The first incredibly hinky call I noticed was the ruling on the field that Sidney Rice was not in bounds when he caught a pass for a nice gain. Not in bounds? When they showed the replay you could see a margin of green between Rice’s feet and the sidelines. And he had control of the ball. Fortunately, Childress still had a challenge flag at that point in the game and the ruling on the field was over-turned on challenge.
The next call to make Vikings fans cock their heads and squint with incredulity was on another great play with Sidney Rice. Rice hauled in a sweet ten-yard pass from Brett Favre for a touchdown, but the play was undone by a tripping penalty called on Jeff Dugan. Watching the replay, I couldn’t see evidence of tripping, just a cut, and I wasn’t the only one. Childress was so rankled that he reportedly phoned Mike Pereira, the NFL’s vice president of officiating, on Monday to make his displeasure known.
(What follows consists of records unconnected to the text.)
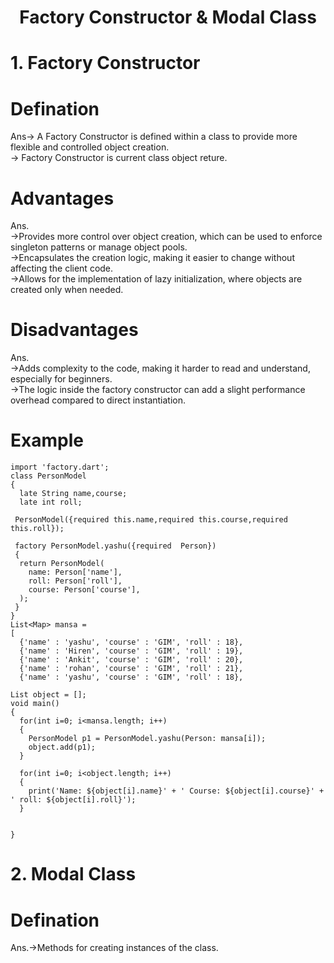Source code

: <h1 align="center"> Factory Constructor & Modal Class </h1>

# 1. Factory Constructor

# Defination

Ans-> A Factory Constructor is defined within a class to provide more flexible and controlled object creation.<br>
    -> Factory Constructor is current class object reture.

# Advantages

Ans.<br>
->Provides more control over object creation, which can be used to enforce singleton patterns or manage object pools.<br>
->Encapsulates the creation logic, making it easier to change without affecting the client code.<br>
->Allows for the implementation of lazy initialization, where objects are created only when needed.

# Disadvantages


Ans.<br>
->Adds complexity to the code, making it harder to read and understand, especially for beginners.<br>
->The logic inside the factory constructor can add a slight performance overhead compared to direct instantiation.

# Example

```
import 'factory.dart';
class PersonModel
{
  late String name,course;
  late int roll;

 PersonModel({required this.name,required this.course,required this.roll});

 factory PersonModel.yashu({required  Person})
 {
  return PersonModel(
    name: Person['name'],
    roll: Person['roll'],
    course: Person['course'],
  );
 }
}
List<Map> mansa = 
[
  {'name' : 'yashu', 'course' : 'GIM', 'roll' : 18},
  {'name' : 'Hiren', 'course' : 'GIM', 'roll' : 19},
  {'name' : 'Ankit', 'course' : 'GIM', 'roll' : 20},
  {'name' : 'rohan', 'course' : 'GIM', 'roll' : 21},
  {'name' : 'yashu', 'course' : 'GIM', 'roll' : 18},

List object = [];
void main()
{
  for(int i=0; i<mansa.length; i++)
  {
    PersonModel p1 = PersonModel.yashu(Person: mansa[i]);
    object.add(p1);
  }

  for(int i=0; i<object.length; i++)
  {
    print('Name: ${object[i].name}' + ' Course: ${object[i].course}' + ' roll: ${object[i].roll}');
  }

  
}
```

# 2. Modal Class

# Defination

Ans.->Methods for creating instances of the class.

 
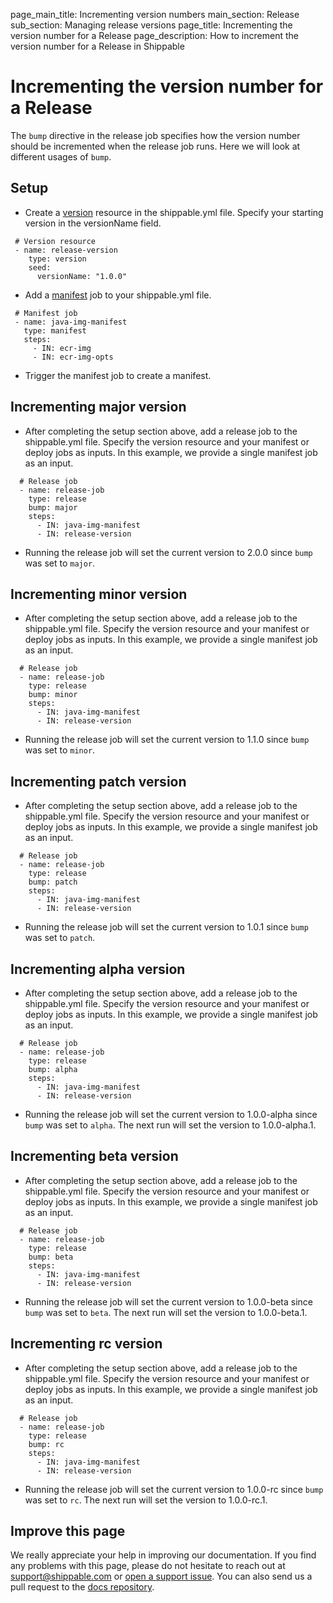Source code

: page_main_title: Incrementing version numbers
main_section: Release
sub_section: Managing release versions
page_title: Incrementing the version number for a Release
page_description: How to increment the version number for a Release in Shippable

# Incrementing the version number for a Release

The `bump` directive in the release job specifies how the version number should be incremented when the release job runs. Here we will look at different usages of `bump`.

## Setup

-  Create a [version](/platform/workflow/resource/version/) resource in the shippable.yml file. Specify your starting version in the versionName field.

```
 # Version resource
 - name: release-version
    type: version
    seed:
      versionName: "1.0.0"
```

-  Add a [manifest](/platform/workflow/job/manifest/) job to your shippable.yml file.

```
 # Manifest job  
 - name: java-img-manifest
   type: manifest
   steps:
     - IN: ecr-img
     - IN: ecr-img-opts
```

-  Trigger the manifest job to create a manifest.


## Incrementing major version

- After completing the setup section above, add a release job to the shippable.yml file. Specify the version resource and your manifest or deploy jobs as inputs. In this example,
 we provide a single manifest job as an input.

```
  # Release job    
  - name: release-job
    type: release
    bump: major
    steps:
      - IN: java-img-manifest
      - IN: release-version
```

- Running the release job will set the current version to 2.0.0 since `bump` was set to `major`.

## Incrementing minor version

 - After completing the setup section above, add a release job to the shippable.yml file. Specify the version resource and your manifest or deploy jobs as inputs. In this example,
  we provide a single manifest job as an input.

```
  # Release job    
  - name: release-job
    type: release
    bump: minor
    steps:
      - IN: java-img-manifest
      - IN: release-version
```

- Running the release job will set the current version to 1.1.0 since `bump` was set to `minor`.

## Incrementing patch version

- After completing the setup section above, add a release job to the shippable.yml file. Specify the version resource and your manifest or deploy jobs as inputs. In this example,
 we provide a single manifest job as an input.

```
  # Release job    
  - name: release-job
    type: release
    bump: patch
    steps:
      - IN: java-img-manifest
      - IN: release-version
```

- Running the release job will set the current version to 1.0.1 since `bump` was set to `patch`.

## Incrementing alpha version

- After completing the setup section above, add a release job to the shippable.yml file. Specify the version resource and your manifest or deploy jobs as inputs. In this example,
 we provide a single manifest job as an input.

```
  # Release job    
  - name: release-job
    type: release
    bump: alpha
    steps:
      - IN: java-img-manifest
      - IN: release-version
```

- Running the release job will set the current version to 1.0.0-alpha since `bump` was set to `alpha`. The next run will set the version to 1.0.0-alpha.1.

## Incrementing beta version

- After completing the setup section above, add a release job to the shippable.yml file. Specify the version resource and your manifest or deploy jobs as inputs. In this example,
 we provide a single manifest job as an input.

```
  # Release job    
  - name: release-job
    type: release
    bump: beta
    steps:
      - IN: java-img-manifest
      - IN: release-version
```

- Running the release job will set the current version to 1.0.0-beta since `bump` was set to `beta`. The next run will set the version to 1.0.0-beta.1.

## Incrementing rc version

 - After completing the setup section above, add a release job to the shippable.yml file. Specify the version resource and your manifest or deploy jobs as inputs. In this example,
  we provide a single manifest job as an input.


```
  # Release job    
  - name: release-job
    type: release
    bump: rc
    steps:
      - IN: java-img-manifest
      - IN: release-version
```

- Running the release job will set the current version to 1.0.0-rc since `bump` was set to `rc`. The next run will set the version to 1.0.0-rc.1.

## Improve this page

We really appreciate your help in improving our documentation. If you find any problems with this page, please do not hesitate to reach out at [support@shippable.com](mailto:support@shippable.com) or [open a support issue](https://www.github.com/Shippable/support/issues). You can also send us a pull request to the [docs repository](https://www.github.com/Shippable/docs).
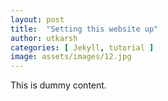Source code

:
 ```yaml
---
layout: post
title:  "Setting this website up"
author: utkarsh
categories: [ Jekyll, tutorial ]
image: assets/images/12.jpg
---
```

This is dummy content.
Finally, and I found this very educational, there was a call on Cedric Griffin for a defensive delay of game. I didn’t even know it was possible for the defense to delay the game, but, apparently, it is. Like I said, that call was educational. The guys in the booth who were calling the game had to look it up because they weren’t familiar with that call either. My friend Kyle has some experience officiating football games and was probably the sole person in the viewing audience familiar with the existence of a defensive delay of game rule. But, familiar or not, the call very graciously provided Pittsburg with a fresh set of downs so they could take more time off the clock, denying the Vikings time to rally a comeback.
One questionable call isn’t surprising. Things happen fast and the officials might not have a good angle on the action. Two questionable calls look odd, but it happens. However, three questionable calls at pivotal points in the game, one of which took away a touchdown, looks more like services rendered. It also expands the definition of “home field advantage.” And it isn’t as if the refs needed to dig up obscure and suspicious calls to nix the Vikings chances in the game, they were already playing sloppily and had incurred eight penalties that no one batted an eye at.
Would the Vikings have been able to beat the Steelers if it hadn’t been for those calls? I don’t know. But it seems fairly clear that they weren’t going to win if they had to beat the Steelers and the officials. And, this is a small point, but officials imposing themselves on the game the way they did, well, that is just insulting to a great football team like the Pittsburg Steelers.